[Source texts of formatted documents]
_ _ _
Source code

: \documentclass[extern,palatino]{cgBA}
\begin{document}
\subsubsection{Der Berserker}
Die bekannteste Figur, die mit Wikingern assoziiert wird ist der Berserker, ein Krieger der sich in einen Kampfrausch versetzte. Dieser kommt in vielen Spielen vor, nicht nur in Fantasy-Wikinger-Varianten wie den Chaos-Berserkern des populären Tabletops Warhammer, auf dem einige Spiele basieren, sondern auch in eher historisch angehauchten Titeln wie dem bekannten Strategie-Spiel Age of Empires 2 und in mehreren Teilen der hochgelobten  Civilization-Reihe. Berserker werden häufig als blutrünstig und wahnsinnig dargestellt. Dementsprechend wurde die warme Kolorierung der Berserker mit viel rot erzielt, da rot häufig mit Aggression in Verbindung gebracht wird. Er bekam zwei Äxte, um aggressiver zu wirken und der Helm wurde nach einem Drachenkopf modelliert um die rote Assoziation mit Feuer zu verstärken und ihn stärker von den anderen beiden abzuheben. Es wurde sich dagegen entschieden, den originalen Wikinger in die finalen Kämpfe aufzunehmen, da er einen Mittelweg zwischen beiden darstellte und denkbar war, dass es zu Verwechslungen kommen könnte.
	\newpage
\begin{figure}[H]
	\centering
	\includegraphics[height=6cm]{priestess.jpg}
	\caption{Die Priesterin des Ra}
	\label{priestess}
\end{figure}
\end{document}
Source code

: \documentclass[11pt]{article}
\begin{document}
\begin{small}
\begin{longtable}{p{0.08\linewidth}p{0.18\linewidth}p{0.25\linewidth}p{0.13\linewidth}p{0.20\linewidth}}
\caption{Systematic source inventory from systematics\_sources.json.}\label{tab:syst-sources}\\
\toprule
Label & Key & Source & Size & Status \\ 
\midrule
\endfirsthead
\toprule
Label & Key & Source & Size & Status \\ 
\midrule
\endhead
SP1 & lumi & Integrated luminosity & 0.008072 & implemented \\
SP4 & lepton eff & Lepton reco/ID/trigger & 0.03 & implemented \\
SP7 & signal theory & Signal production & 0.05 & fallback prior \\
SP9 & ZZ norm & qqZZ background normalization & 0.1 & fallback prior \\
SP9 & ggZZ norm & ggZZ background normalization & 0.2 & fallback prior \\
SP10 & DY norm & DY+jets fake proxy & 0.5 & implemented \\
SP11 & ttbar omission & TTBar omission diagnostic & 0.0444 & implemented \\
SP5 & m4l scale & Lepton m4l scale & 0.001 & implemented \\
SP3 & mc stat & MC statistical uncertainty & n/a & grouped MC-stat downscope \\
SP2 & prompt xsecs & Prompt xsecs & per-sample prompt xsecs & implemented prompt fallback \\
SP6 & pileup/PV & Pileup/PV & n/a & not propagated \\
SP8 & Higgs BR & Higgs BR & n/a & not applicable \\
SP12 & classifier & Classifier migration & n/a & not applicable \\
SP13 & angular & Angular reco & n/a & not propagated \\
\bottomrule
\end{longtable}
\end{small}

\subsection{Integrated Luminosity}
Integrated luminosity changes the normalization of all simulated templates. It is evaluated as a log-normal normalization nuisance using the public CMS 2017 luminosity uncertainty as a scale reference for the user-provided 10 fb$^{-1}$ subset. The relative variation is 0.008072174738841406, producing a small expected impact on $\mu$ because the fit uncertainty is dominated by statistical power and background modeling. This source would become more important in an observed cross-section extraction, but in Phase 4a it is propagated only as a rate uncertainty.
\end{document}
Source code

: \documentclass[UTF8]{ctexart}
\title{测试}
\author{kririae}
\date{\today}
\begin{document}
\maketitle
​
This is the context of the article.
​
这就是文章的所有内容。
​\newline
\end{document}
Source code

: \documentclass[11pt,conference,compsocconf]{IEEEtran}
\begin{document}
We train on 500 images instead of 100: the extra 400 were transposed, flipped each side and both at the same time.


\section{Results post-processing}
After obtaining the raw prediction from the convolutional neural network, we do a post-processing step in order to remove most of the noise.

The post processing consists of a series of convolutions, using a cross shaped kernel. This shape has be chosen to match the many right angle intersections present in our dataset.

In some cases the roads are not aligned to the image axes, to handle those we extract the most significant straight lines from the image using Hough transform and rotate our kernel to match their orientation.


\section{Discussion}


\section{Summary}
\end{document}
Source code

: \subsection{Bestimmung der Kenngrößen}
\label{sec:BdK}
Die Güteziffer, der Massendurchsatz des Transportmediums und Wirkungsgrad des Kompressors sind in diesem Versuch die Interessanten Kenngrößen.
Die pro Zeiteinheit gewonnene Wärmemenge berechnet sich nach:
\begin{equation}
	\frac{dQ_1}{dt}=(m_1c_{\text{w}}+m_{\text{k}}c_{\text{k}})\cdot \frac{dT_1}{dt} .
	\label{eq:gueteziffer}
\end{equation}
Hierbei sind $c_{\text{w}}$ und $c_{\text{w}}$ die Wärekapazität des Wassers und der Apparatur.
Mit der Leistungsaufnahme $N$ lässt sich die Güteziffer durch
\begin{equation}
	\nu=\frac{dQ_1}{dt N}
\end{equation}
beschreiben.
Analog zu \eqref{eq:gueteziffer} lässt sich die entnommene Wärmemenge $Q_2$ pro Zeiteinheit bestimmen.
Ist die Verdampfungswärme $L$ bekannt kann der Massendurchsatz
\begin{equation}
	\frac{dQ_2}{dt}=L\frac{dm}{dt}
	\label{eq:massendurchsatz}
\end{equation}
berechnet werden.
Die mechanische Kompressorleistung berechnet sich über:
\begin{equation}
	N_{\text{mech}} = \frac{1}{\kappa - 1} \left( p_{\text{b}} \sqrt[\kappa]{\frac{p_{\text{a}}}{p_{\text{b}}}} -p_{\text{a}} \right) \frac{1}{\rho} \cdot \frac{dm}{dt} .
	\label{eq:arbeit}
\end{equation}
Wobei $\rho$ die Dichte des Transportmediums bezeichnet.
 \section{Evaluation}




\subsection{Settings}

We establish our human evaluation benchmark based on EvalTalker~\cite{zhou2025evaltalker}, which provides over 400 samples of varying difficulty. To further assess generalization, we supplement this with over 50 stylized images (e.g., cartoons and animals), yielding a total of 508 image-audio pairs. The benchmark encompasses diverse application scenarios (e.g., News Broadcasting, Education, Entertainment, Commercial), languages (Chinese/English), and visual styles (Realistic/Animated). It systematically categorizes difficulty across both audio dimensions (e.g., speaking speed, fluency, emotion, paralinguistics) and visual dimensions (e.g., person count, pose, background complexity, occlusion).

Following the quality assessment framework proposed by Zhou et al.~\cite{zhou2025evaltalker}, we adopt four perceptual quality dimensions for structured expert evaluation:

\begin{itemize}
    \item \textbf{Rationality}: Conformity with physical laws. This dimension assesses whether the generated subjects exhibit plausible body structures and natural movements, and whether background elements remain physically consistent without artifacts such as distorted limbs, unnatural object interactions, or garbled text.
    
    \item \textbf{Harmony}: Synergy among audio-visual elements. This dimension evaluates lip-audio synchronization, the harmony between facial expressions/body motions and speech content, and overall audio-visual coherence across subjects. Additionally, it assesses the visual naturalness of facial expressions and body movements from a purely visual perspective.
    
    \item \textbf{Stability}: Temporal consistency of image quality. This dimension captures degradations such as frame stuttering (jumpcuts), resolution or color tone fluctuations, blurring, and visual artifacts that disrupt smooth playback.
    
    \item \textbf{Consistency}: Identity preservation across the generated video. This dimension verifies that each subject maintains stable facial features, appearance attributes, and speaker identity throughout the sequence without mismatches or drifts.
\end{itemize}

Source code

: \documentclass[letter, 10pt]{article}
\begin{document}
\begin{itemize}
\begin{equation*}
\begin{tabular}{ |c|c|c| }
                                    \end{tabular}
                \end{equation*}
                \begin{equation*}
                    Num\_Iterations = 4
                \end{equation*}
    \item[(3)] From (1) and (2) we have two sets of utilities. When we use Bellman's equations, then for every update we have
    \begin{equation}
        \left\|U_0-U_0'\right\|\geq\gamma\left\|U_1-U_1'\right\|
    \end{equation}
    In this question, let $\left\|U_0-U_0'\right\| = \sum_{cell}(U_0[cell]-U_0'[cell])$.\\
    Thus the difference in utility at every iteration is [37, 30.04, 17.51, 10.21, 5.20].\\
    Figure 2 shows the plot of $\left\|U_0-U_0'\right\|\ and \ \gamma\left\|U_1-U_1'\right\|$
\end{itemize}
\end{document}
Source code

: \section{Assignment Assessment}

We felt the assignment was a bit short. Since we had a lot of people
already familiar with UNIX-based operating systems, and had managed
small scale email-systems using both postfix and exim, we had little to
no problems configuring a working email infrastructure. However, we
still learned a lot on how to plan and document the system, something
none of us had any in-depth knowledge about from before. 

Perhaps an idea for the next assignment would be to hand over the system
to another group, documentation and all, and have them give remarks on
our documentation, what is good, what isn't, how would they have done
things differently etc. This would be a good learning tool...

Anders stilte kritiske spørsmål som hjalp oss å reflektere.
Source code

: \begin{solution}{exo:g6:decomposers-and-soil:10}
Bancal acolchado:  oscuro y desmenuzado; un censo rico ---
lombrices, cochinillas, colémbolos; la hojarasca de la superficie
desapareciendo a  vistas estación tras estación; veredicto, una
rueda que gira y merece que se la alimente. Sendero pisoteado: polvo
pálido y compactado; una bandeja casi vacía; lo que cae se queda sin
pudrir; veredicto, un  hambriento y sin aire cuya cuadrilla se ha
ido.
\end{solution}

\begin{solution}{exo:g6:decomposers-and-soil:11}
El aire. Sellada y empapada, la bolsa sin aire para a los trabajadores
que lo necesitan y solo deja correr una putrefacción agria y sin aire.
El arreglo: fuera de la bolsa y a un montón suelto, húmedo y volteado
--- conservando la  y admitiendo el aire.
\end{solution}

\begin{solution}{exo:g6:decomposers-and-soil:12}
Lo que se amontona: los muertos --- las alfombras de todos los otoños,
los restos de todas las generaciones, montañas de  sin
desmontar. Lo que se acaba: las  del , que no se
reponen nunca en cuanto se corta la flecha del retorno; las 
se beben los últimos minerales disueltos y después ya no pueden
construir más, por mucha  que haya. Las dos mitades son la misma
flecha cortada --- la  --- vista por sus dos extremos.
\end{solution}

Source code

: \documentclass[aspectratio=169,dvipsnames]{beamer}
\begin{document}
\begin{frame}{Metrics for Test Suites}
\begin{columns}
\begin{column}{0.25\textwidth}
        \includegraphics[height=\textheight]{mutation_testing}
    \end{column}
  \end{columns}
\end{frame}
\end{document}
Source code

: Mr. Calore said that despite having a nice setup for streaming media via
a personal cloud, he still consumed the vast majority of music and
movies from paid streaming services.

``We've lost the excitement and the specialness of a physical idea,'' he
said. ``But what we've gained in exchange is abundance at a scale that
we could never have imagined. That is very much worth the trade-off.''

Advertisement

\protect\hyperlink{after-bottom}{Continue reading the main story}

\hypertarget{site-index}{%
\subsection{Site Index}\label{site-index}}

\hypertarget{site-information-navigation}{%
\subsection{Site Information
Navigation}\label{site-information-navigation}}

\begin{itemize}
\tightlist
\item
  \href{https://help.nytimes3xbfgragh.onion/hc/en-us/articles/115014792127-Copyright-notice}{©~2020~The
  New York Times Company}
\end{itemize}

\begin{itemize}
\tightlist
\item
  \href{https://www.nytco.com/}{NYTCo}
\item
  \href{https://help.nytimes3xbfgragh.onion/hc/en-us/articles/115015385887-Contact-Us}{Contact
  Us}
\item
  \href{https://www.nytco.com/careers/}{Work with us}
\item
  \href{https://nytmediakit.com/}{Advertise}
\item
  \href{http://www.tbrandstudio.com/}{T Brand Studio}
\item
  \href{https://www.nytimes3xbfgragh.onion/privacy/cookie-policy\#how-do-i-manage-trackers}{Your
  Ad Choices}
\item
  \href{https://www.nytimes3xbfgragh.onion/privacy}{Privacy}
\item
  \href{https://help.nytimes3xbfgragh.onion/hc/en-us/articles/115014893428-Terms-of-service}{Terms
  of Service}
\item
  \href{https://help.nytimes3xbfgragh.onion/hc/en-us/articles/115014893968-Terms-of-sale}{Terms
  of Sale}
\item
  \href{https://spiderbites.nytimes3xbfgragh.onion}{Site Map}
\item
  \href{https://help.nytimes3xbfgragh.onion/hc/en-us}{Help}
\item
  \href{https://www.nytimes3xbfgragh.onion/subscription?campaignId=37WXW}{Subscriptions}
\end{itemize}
_ _ _
● TASK GOAL
Search the data for the string "still" and say how many lines include it, giving only the number.

● SOLUTION TO THE PROBLEM
2